(Dataset entries)
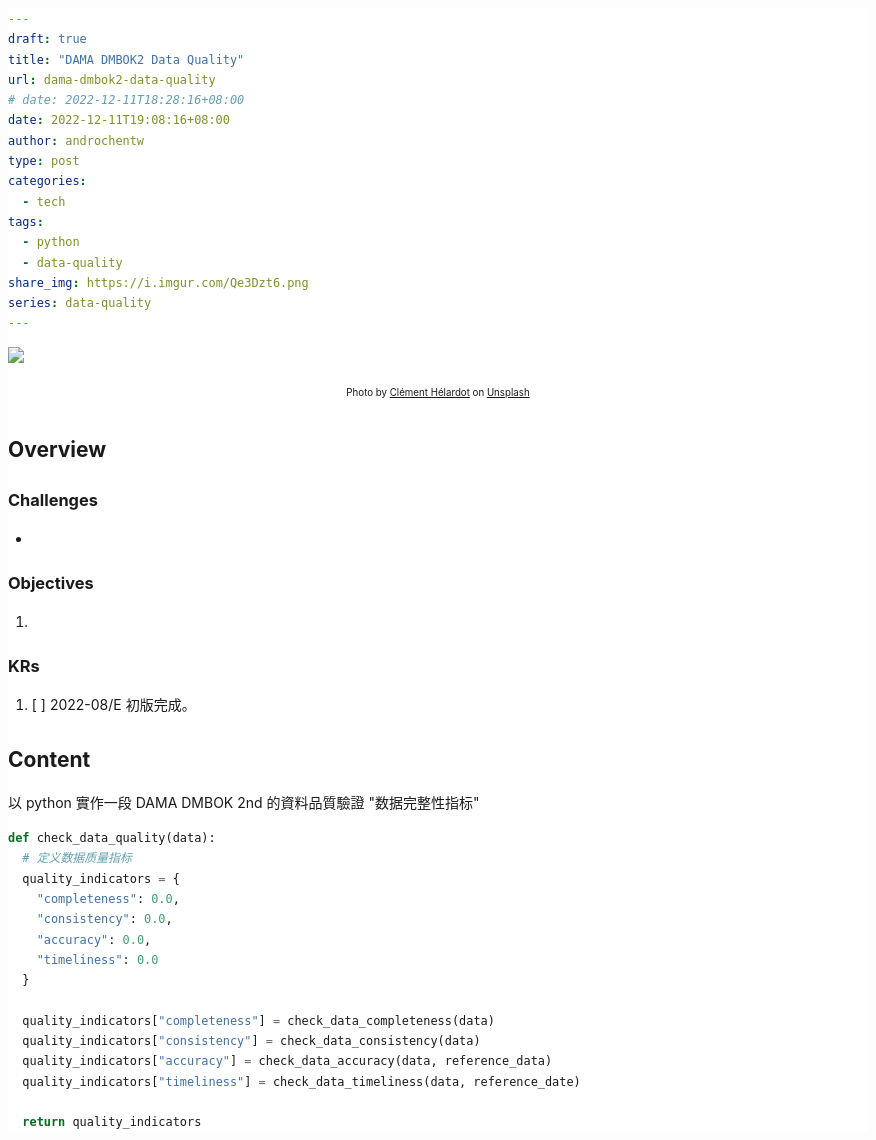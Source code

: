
 ```yaml
---
draft: true
title: "DAMA DMBOK2 Data Quality"
url: dama-dmbok2-data-quality
# date: 2022-12-11T18:28:16+08:00
date: 2022-12-11T19:08:16+08:00
author: androchentw
type: post
categories:
  - tech
tags: 
  - python
  - data-quality
share_img: https://i.imgur.com/Qe3Dzt6.png
series: data-quality
---
```


<img style="width:60%;" src="https://i.imgur.com/Qe3Dzt6.png">
<p align="center"><sub><sup>
  Photo by <a href="https://unsplash.com/@clemhlrdt?utm_source=unsplash&utm_medium=referral&utm_content=creditCopyText">Clément Hélardot</a> on <a href="https://unsplash.com/collections/SV-KO-htOoM/tech?utm_source=unsplash&utm_medium=referral&utm_content=creditCopyText">Unsplash</a>
</sup></sub></p>

## Overview

### Challenges

*

### Objectives

1.

### KRs

1. [ ] 2022-08/E 初版完成。



## Content

以 python 實作一段 DAMA DMBOK 2nd 的資料品質驗證 "数据完整性指标"

```py
def check_data_quality(data):  
  # 定义数据质量指标  
  quality_indicators = {  
    "completeness": 0.0,  
    "consistency": 0.0,  
    "accuracy": 0.0,  
    "timeliness": 0.0  
  }

  quality_indicators["completeness"] = check_data_completeness(data)
  quality_indicators["consistency"] = check_data_consistency(data)
  quality_indicators["accuracy"] = check_data_accuracy(data, reference_data)
  quality_indicators["timeliness"] = check_data_timeliness(data, reference_date)

  return quality_indicators
```
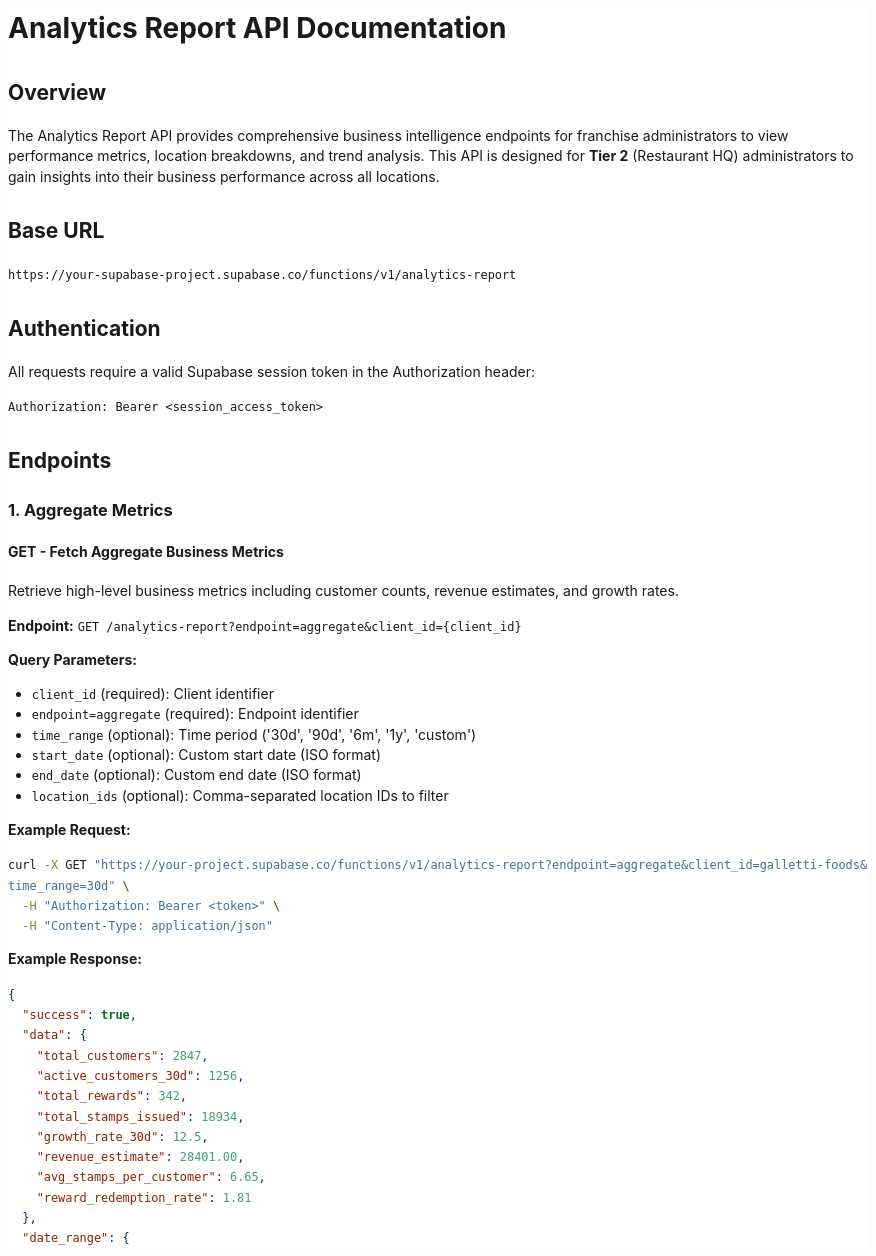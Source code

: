 # Analytics Report API Documentation

## Overview

The Analytics Report API provides comprehensive business intelligence endpoints for franchise administrators to view performance metrics, location breakdowns, and trend analysis. This API is designed for **Tier 2** (Restaurant HQ) administrators to gain insights into their business performance across all locations.

## Base URL

```
https://your-supabase-project.supabase.co/functions/v1/analytics-report
```

## Authentication

All requests require a valid Supabase session token in the Authorization header:

```
Authorization: Bearer <session_access_token>
```

## Endpoints

### 1. Aggregate Metrics

#### GET - Fetch Aggregate Business Metrics

Retrieve high-level business metrics including customer counts, revenue estimates, and growth rates.

**Endpoint:** `GET /analytics-report?endpoint=aggregate&client_id={client_id}`

**Query Parameters:**
- `client_id` (required): Client identifier
- `endpoint=aggregate` (required): Endpoint identifier
- `time_range` (optional): Time period ('30d', '90d', '6m', '1y', 'custom')
- `start_date` (optional): Custom start date (ISO format)
- `end_date` (optional): Custom end date (ISO format)
- `location_ids` (optional): Comma-separated location IDs to filter

**Example Request:**
```bash
curl -X GET "https://your-project.supabase.co/functions/v1/analytics-report?endpoint=aggregate&client_id=galletti-foods&time_range=30d" \
  -H "Authorization: Bearer <token>" \
  -H "Content-Type: application/json"
```

**Example Response:**
```json
{
  "success": true,
  "data": {
    "total_customers": 2847,
    "active_customers_30d": 1256,
    "total_rewards": 342,
    "total_stamps_issued": 18934,
    "growth_rate_30d": 12.5,
    "revenue_estimate": 28401.00,
    "avg_stamps_per_customer": 6.65,
    "reward_redemption_rate": 1.81
  },
  "date_range": {
```
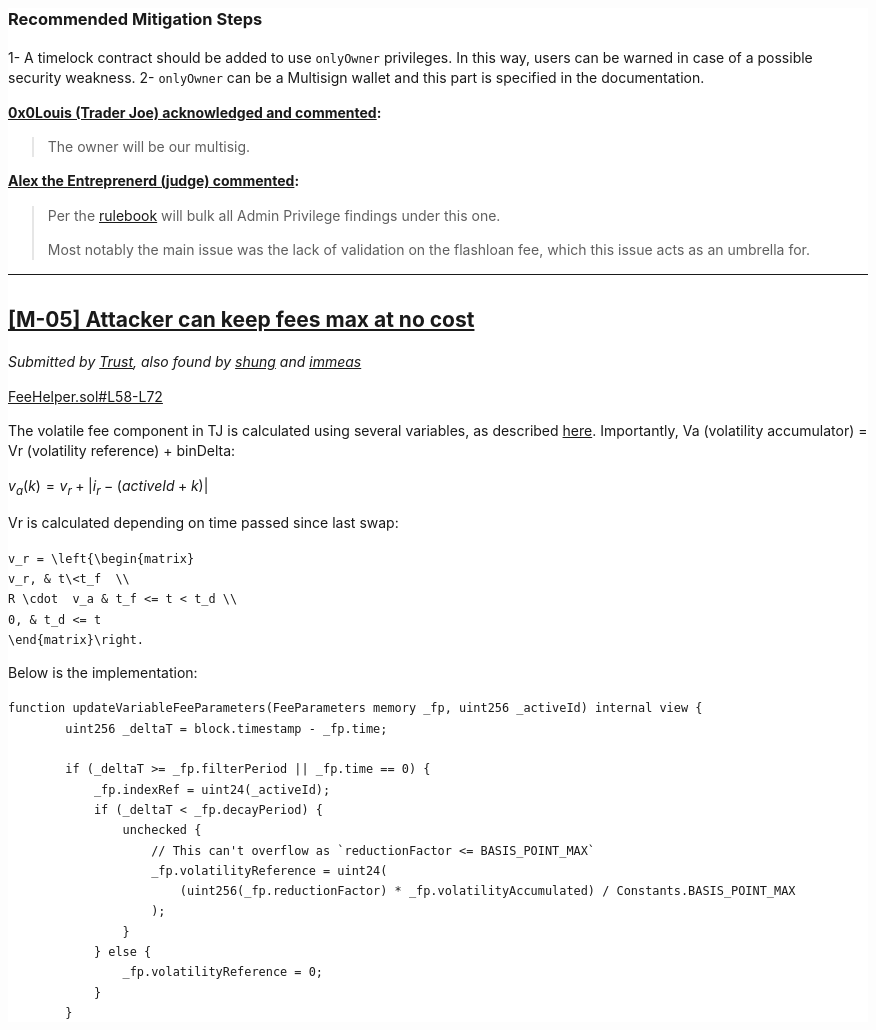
 ```js

```

### Recommended Mitigation Steps

1- A timelock contract should be added to use `onlyOwner` privileges. In this way, users can be warned in case of a possible security weakness.
2- `onlyOwner` can be a Multisign wallet and this part is specified in the documentation.

**[0x0Louis (Trader Joe) acknowledged and commented](https://github.com/code-423n4/2022-10-traderjoe-findings/issues/139#issuecomment-1295745672):**
 > The owner will be our multisig.

**[Alex the Entreprenerd (judge) commented](https://github.com/code-423n4/2022-10-traderjoe-findings/issues/139#issuecomment-1312832670):**
 > Per the [rulebook](https://github.com/code-423n4/org/issues/8) will bulk all Admin Privilege findings under this one.
> 
> Most notably the main issue was the lack of validation on the flashloan fee, which this issue acts as an umbrella for.



***

## [[M-05] Attacker can keep fees max at no cost](https://github.com/code-423n4/2022-10-traderjoe-findings/issues/430)
*Submitted by [Trust](https://github.com/code-423n4/2022-10-traderjoe-findings/issues/430), also found by [shung](https://github.com/code-423n4/2022-10-traderjoe-findings/issues/508) and [immeas](https://github.com/code-423n4/2022-10-traderjoe-findings/issues/436)*

[FeeHelper.sol#L58-L72](https://github.com/code-423n4/2022-10-traderjoe/blob/79f25d48b907f9d0379dd803fc2abc9c5f57db93/src/libraries/FeeHelper.sol#L58-L72)<br>

The volatile fee component in TJ is calculated using several variables, as described [here](https://docs.traderjoexyz.com/concepts/fees). Importantly, Va (volatility accumulator) = Vr (volatility reference) + binDelta:

$v_a(k) = v_r + |i_r - (activeId + k)|$

Vr is calculated depending on time passed since last swap:
```
v_r = \left{\begin{matrix}
v_r, & t\<t_f  \\
R \cdot  v_a & t_f <= t < t_d \\
0, & t_d <= t
\end{matrix}\right.
```

Below is the implementation:

    function updateVariableFeeParameters(FeeParameters memory _fp, uint256 _activeId) internal view {
            uint256 _deltaT = block.timestamp - _fp.time;

            if (_deltaT >= _fp.filterPeriod || _fp.time == 0) {
                _fp.indexRef = uint24(_activeId);
                if (_deltaT < _fp.decayPeriod) {
                    unchecked {
                        // This can't overflow as `reductionFactor <= BASIS_POINT_MAX`
                        _fp.volatilityReference = uint24(
                            (uint256(_fp.reductionFactor) * _fp.volatilityAccumulated) / Constants.BASIS_POINT_MAX
                        );
                    }
                } else {
                    _fp.volatilityReference = 0;
                }
            }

_Goal of the exercise:_ Repeat each record as given. No picture belongs in the copy.

_Solution to the exercise:_
Source code

:
 ```yaml
---
draft: true
title: "DAMA DMBOK2 Data Quality"
url: dama-dmbok2-data-quality
# date: 2022-12-11T18:28:16+08:00
date: 2022-12-11T19:08:16+08:00
author: androchentw
type: post
categories:
  - tech
tags: 
  - python
  - data-quality
share_img: https://i.imgur.com/Qe3Dzt6.png
series: data-quality
---
```


<img style="width:60%;" src="https://i.imgur.com/Qe3Dzt6.png">
<p align="center"><sub><sup>
  Photo by <a href="https://unsplash.com/@clemhlrdt?utm_source=unsplash&utm_medium=referral&utm_content=creditCopyText">Clément Hélardot</a> on <a href="https://unsplash.com/collections/SV-KO-htOoM/tech?utm_source=unsplash&utm_medium=referral&utm_content=creditCopyText">Unsplash</a>
</sup></sub></p>

## Overview

### Challenges

*

### Objectives

1.

### KRs

1. [ ] 2022-08/E 初版完成。



## Content

以 python 實作一段 DAMA DMBOK 2nd 的資料品質驗證 "数据完整性指标"

```py
def check_data_quality(data):  
  # 定义数据质量指标  
  quality_indicators = {  
    "completeness": 0.0,  
    "consistency": 0.0,  
    "accuracy": 0.0,  
    "timeliness": 0.0  
  }

  quality_indicators["completeness"] = check_data_completeness(data)
  quality_indicators["consistency"] = check_data_consistency(data)
  quality_indicators["accuracy"] = check_data_accuracy(data, reference_data)
  quality_indicators["timeliness"] = check_data_timeliness(data, reference_date)

  return quality_indicators
```
Source code

: # Analytics Report API Documentation

## Overview

The Analytics Report API provides comprehensive business intelligence endpoints for franchise administrators to view performance metrics, location breakdowns, and trend analysis. This API is designed for **Tier 2** (Restaurant HQ) administrators to gain insights into their business performance across all locations.

## Base URL

```
https://your-supabase-project.supabase.co/functions/v1/analytics-report
```

## Authentication

All requests require a valid Supabase session token in the Authorization header:

```
Authorization: Bearer <session_access_token>
```

## Endpoints

### 1. Aggregate Metrics

#### GET - Fetch Aggregate Business Metrics

Retrieve high-level business metrics including customer counts, revenue estimates, and growth rates.

**Endpoint:** `GET /analytics-report?endpoint=aggregate&client_id={client_id}`

**Query Parameters:**
- `client_id` (required): Client identifier
- `endpoint=aggregate` (required): Endpoint identifier
- `time_range` (optional): Time period ('30d', '90d', '6m', '1y', 'custom')
- `start_date` (optional): Custom start date (ISO format)
- `end_date` (optional): Custom end date (ISO format)
- `location_ids` (optional): Comma-separated location IDs to filter

**Example Request:**
```bash
curl -X GET "https://your-project.supabase.co/functions/v1/analytics-report?endpoint=aggregate&client_id=galletti-foods&time_range=30d" \
  -H "Authorization: Bearer <token>" \
  -H "Content-Type: application/json"
```

**Example Response:**
```json
{
  "success": true,
  "data": {
    "total_customers": 2847,
    "active_customers_30d": 1256,
    "total_rewards": 342,
    "total_stamps_issued": 18934,
    "growth_rate_30d": 12.5,
    "revenue_estimate": 28401.00,
    "avg_stamps_per_customer": 6.65,
    "reward_redemption_rate": 1.81
  },
  "date_range": {
```
 ```js

```

### Recommended Mitigation Steps

1- A timelock contract should be added to use `onlyOwner` privileges. In this way, users can be warned in case of a possible security weakness.
2- `onlyOwner` can be a Multisign wallet and this part is specified in the documentation.

**[0x0Louis (Trader Joe) acknowledged and commented](https://github.com/code-423n4/2022-10-traderjoe-findings/issues/139#issuecomment-1295745672):**
 > The owner will be our multisig.

**[Alex the Entreprenerd (judge) commented](https://github.com/code-423n4/2022-10-traderjoe-findings/issues/139#issuecomment-1312832670):**
 > Per the [rulebook](https://github.com/code-423n4/org/issues/8) will bulk all Admin Privilege findings under this one.
> 
> Most notably the main issue was the lack of validation on the flashloan fee, which this issue acts as an umbrella for.



***

## [[M-05] Attacker can keep fees max at no cost](https://github.com/code-423n4/2022-10-traderjoe-findings/issues/430)
*Submitted by [Trust](https://github.com/code-423n4/2022-10-traderjoe-findings/issues/430), also found by [shung](https://github.com/code-423n4/2022-10-traderjoe-findings/issues/508) and [immeas](https://github.com/code-423n4/2022-10-traderjoe-findings/issues/436)*

[FeeHelper.sol#L58-L72](https://github.com/code-423n4/2022-10-traderjoe/blob/79f25d48b907f9d0379dd803fc2abc9c5f57db93/src/libraries/FeeHelper.sol#L58-L72)<br>

The volatile fee component in TJ is calculated using several variables, as described [here](https://docs.traderjoexyz.com/concepts/fees). Importantly, Va (volatility accumulator) = Vr (volatility reference) + binDelta:

$v_a(k) = v_r + |i_r - (activeId + k)|$

Vr is calculated depending on time passed since last swap:
```
v_r = \left{\begin{matrix}
v_r, & t\<t_f  \\
R \cdot  v_a & t_f <= t < t_d \\
0, & t_d <= t
\end{matrix}\right.
```

Below is the implementation:

    function updateVariableFeeParameters(FeeParameters memory _fp, uint256 _activeId) internal view {
            uint256 _deltaT = block.timestamp - _fp.time;

            if (_deltaT >= _fp.filterPeriod || _fp.time == 0) {
                _fp.indexRef = uint24(_activeId);
                if (_deltaT < _fp.decayPeriod) {
                    unchecked {
                        // This can't overflow as `reductionFactor <= BASIS_POINT_MAX`
                        _fp.volatilityReference = uint24(
                            (uint256(_fp.reductionFactor) * _fp.volatilityAccumulated) / Constants.BASIS_POINT_MAX
                        );
                    }
                } else {
                    _fp.volatilityReference = 0;
                }
            }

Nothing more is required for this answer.